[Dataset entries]
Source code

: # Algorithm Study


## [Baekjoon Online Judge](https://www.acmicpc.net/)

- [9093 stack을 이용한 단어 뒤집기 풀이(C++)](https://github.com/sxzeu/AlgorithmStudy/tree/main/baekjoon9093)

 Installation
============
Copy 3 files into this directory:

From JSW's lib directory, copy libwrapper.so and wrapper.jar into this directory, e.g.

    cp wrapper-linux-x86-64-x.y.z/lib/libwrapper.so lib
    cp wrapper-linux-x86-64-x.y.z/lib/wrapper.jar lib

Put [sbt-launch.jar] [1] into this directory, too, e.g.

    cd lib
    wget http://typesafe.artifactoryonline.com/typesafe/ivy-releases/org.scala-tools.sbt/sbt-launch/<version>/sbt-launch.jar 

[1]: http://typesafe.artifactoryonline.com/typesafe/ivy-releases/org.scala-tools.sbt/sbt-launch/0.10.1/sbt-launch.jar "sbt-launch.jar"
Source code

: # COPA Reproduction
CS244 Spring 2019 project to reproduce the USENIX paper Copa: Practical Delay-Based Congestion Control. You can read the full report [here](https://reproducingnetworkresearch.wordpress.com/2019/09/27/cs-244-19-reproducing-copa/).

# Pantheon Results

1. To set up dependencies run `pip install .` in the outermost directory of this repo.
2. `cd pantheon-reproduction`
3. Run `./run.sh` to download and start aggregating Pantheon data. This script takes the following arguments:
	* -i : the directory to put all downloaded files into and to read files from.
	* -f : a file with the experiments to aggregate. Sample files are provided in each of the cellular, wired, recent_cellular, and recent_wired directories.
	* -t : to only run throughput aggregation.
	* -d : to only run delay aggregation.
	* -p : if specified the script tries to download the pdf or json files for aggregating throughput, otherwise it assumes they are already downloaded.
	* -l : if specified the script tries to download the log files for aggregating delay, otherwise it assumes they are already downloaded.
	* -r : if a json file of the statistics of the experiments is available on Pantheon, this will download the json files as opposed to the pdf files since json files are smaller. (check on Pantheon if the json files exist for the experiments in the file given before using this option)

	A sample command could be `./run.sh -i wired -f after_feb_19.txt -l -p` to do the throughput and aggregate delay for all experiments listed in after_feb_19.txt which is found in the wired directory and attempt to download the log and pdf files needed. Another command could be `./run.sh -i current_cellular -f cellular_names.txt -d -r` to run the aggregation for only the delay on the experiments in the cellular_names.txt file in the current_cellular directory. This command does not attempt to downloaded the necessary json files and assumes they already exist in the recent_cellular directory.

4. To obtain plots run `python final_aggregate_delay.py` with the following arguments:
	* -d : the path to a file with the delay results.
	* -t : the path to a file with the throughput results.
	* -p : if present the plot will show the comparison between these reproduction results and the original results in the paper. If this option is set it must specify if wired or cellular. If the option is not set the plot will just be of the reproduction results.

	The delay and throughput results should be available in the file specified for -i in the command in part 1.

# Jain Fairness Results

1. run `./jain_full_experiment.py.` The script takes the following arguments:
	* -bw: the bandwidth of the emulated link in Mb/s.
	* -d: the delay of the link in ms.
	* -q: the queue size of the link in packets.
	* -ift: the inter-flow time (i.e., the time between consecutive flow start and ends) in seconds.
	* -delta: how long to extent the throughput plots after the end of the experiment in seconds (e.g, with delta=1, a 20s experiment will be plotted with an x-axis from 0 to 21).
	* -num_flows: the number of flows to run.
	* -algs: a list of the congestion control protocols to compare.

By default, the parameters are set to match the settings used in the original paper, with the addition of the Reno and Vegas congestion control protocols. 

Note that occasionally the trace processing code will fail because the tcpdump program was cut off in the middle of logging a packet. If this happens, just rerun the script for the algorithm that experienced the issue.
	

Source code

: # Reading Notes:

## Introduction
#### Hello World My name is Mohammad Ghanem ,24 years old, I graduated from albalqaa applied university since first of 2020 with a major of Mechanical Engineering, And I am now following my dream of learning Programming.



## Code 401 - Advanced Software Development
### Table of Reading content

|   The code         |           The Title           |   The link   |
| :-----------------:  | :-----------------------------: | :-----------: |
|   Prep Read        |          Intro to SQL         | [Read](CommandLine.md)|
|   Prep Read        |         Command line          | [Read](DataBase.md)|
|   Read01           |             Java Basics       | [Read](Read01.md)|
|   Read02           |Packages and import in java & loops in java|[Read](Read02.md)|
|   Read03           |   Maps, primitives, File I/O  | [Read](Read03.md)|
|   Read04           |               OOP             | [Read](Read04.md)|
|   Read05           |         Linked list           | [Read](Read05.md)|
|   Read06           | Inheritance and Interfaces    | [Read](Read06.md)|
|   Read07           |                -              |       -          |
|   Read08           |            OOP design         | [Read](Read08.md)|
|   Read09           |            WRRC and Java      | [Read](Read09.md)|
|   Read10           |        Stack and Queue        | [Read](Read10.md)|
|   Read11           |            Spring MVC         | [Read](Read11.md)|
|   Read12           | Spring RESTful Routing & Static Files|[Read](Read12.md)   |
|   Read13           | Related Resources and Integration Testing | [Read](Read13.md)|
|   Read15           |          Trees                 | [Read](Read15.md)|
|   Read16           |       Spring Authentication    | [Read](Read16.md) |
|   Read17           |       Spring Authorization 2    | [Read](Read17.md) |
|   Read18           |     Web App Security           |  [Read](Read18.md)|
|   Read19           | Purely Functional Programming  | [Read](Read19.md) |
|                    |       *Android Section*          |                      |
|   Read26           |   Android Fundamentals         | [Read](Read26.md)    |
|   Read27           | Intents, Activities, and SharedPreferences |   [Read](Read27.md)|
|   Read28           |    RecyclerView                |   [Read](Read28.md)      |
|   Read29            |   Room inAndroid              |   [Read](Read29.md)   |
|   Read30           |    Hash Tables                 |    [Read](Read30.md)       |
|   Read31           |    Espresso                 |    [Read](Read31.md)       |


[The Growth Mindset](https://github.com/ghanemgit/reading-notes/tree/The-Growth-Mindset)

WORK REQUEST —
Reproduce every line of the data verbatim.

SOLUTION TO THIS PROBLEM —
Source code

: # Algorithm Study


## [Baekjoon Online Judge](https://www.acmicpc.net/)

- [9093 stack을 이용한 단어 뒤집기 풀이(C++)](https://github.com/sxzeu/AlgorithmStudy/tree/main/baekjoon9093)

 Installation
============
Copy 3 files into this directory:

From JSW's lib directory, copy libwrapper.so and wrapper.jar into this directory, e.g.

    cp wrapper-linux-x86-64-x.y.z/lib/libwrapper.so lib
    cp wrapper-linux-x86-64-x.y.z/lib/wrapper.jar lib

Put [sbt-launch.jar] [1] into this directory, too, e.g.

    cd lib
    wget http://typesafe.artifactoryonline.com/typesafe/ivy-releases/org.scala-tools.sbt/sbt-launch/<version>/sbt-launch.jar 

[1]: http://typesafe.artifactoryonline.com/typesafe/ivy-releases/org.scala-tools.sbt/sbt-launch/0.10.1/sbt-launch.jar "sbt-launch.jar"
Source code

: # COPA Reproduction
CS244 Spring 2019 project to reproduce the USENIX paper Copa: Practical Delay-Based Congestion Control. You can read the full report [here](https://reproducingnetworkresearch.wordpress.com/2019/09/27/cs-244-19-reproducing-copa/).

# Pantheon Results

1. To set up dependencies run `pip install .` in the outermost directory of this repo.
2. `cd pantheon-reproduction`
3. Run `./run.sh` to download and start aggregating Pantheon data. This script takes the following arguments:
	* -i : the directory to put all downloaded files into and to read files from.
	* -f : a file with the experiments to aggregate. Sample files are provided in each of the cellular, wired, recent_cellular, and recent_wired directories.
	* -t : to only run throughput aggregation.
	* -d : to only run delay aggregation.
	* -p : if specified the script tries to download the pdf or json files for aggregating throughput, otherwise it assumes they are already downloaded.
	* -l : if specified the script tries to download the log files for aggregating delay, otherwise it assumes they are already downloaded.
	* -r : if a json file of the statistics of the experiments is available on Pantheon, this will download the json files as opposed to the pdf files since json files are smaller. (check on Pantheon if the json files exist for the experiments in the file given before using this option)

	A sample command could be `./run.sh -i wired -f after_feb_19.txt -l -p` to do the throughput and aggregate delay for all experiments listed in after_feb_19.txt which is found in the wired directory and attempt to download the log and pdf files needed. Another command could be `./run.sh -i current_cellular -f cellular_names.txt -d -r` to run the aggregation for only the delay on the experiments in the cellular_names.txt file in the current_cellular directory. This command does not attempt to downloaded the necessary json files and assumes they already exist in the recent_cellular directory.

4. To obtain plots run `python final_aggregate_delay.py` with the following arguments:
	* -d : the path to a file with the delay results.
	* -t : the path to a file with the throughput results.
	* -p : if present the plot will show the comparison between these reproduction results and the original results in the paper. If this option is set it must specify if wired or cellular. If the option is not set the plot will just be of the reproduction results.

	The delay and throughput results should be available in the file specified for -i in the command in part 1.

# Jain Fairness Results

1. run `./jain_full_experiment.py.` The script takes the following arguments:
	* -bw: the bandwidth of the emulated link in Mb/s.
	* -d: the delay of the link in ms.
	* -q: the queue size of the link in packets.
	* -ift: the inter-flow time (i.e., the time between consecutive flow start and ends) in seconds.
	* -delta: how long to extent the throughput plots after the end of the experiment in seconds (e.g, with delta=1, a 20s experiment will be plotted with an x-axis from 0 to 21).
	* -num_flows: the number of flows to run.
	* -algs: a list of the congestion control protocols to compare.

By default, the parameters are set to match the settings used in the original paper, with the addition of the Reno and Vegas congestion control protocols. 

Note that occasionally the trace processing code will fail because the tcpdump program was cut off in the middle of logging a packet. If this happens, just rerun the script for the algorithm that experienced the issue.
	

Source code

: # Reading Notes:

## Introduction
#### Hello World My name is Mohammad Ghanem ,24 years old, I graduated from albalqaa applied university since first of 2020 with a major of Mechanical Engineering, And I am now following my dream of learning Programming.



## Code 401 - Advanced Software Development
### Table of Reading content

|   The code         |           The Title           |   The link   |
| :-----------------:  | :-----------------------------: | :-----------: |
|   Prep Read        |          Intro to SQL         | [Read](CommandLine.md)|
|   Prep Read        |         Command line          | [Read](DataBase.md)|
|   Read01           |             Java Basics       | [Read](Read01.md)|
|   Read02           |Packages and import in java & loops in java|[Read](Read02.md)|
|   Read03           |   Maps, primitives, File I/O  | [Read](Read03.md)|
|   Read04           |               OOP             | [Read](Read04.md)|
|   Read05           |         Linked list           | [Read](Read05.md)|
|   Read06           | Inheritance and Interfaces    | [Read](Read06.md)|
|   Read07           |                -              |       -          |
|   Read08           |            OOP design         | [Read](Read08.md)|
|   Read09           |            WRRC and Java      | [Read](Read09.md)|
|   Read10           |        Stack and Queue        | [Read](Read10.md)|
|   Read11           |            Spring MVC         | [Read](Read11.md)|
|   Read12           | Spring RESTful Routing & Static Files|[Read](Read12.md)   |
|   Read13           | Related Resources and Integration Testing | [Read](Read13.md)|
|   Read15           |          Trees                 | [Read](Read15.md)|
|   Read16           |       Spring Authentication    | [Read](Read16.md) |
|   Read17           |       Spring Authorization 2    | [Read](Read17.md) |
|   Read18           |     Web App Security           |  [Read](Read18.md)|
|   Read19           | Purely Functional Programming  | [Read](Read19.md) |
|                    |       *Android Section*          |                      |
|   Read26           |   Android Fundamentals         | [Read](Read26.md)    |
|   Read27           | Intents, Activities, and SharedPreferences |   [Read](Read27.md)|
|   Read28           |    RecyclerView                |   [Read](Read28.md)      |
|   Read29            |   Room inAndroid              |   [Read](Read29.md)   |
|   Read30           |    Hash Tables                 |    [Read](Read30.md)       |
|   Read31           |    Espresso                 |    [Read](Read31.md)       |


[The Growth Mindset](https://github.com/ghanemgit/reading-notes/tree/The-Growth-Mindset)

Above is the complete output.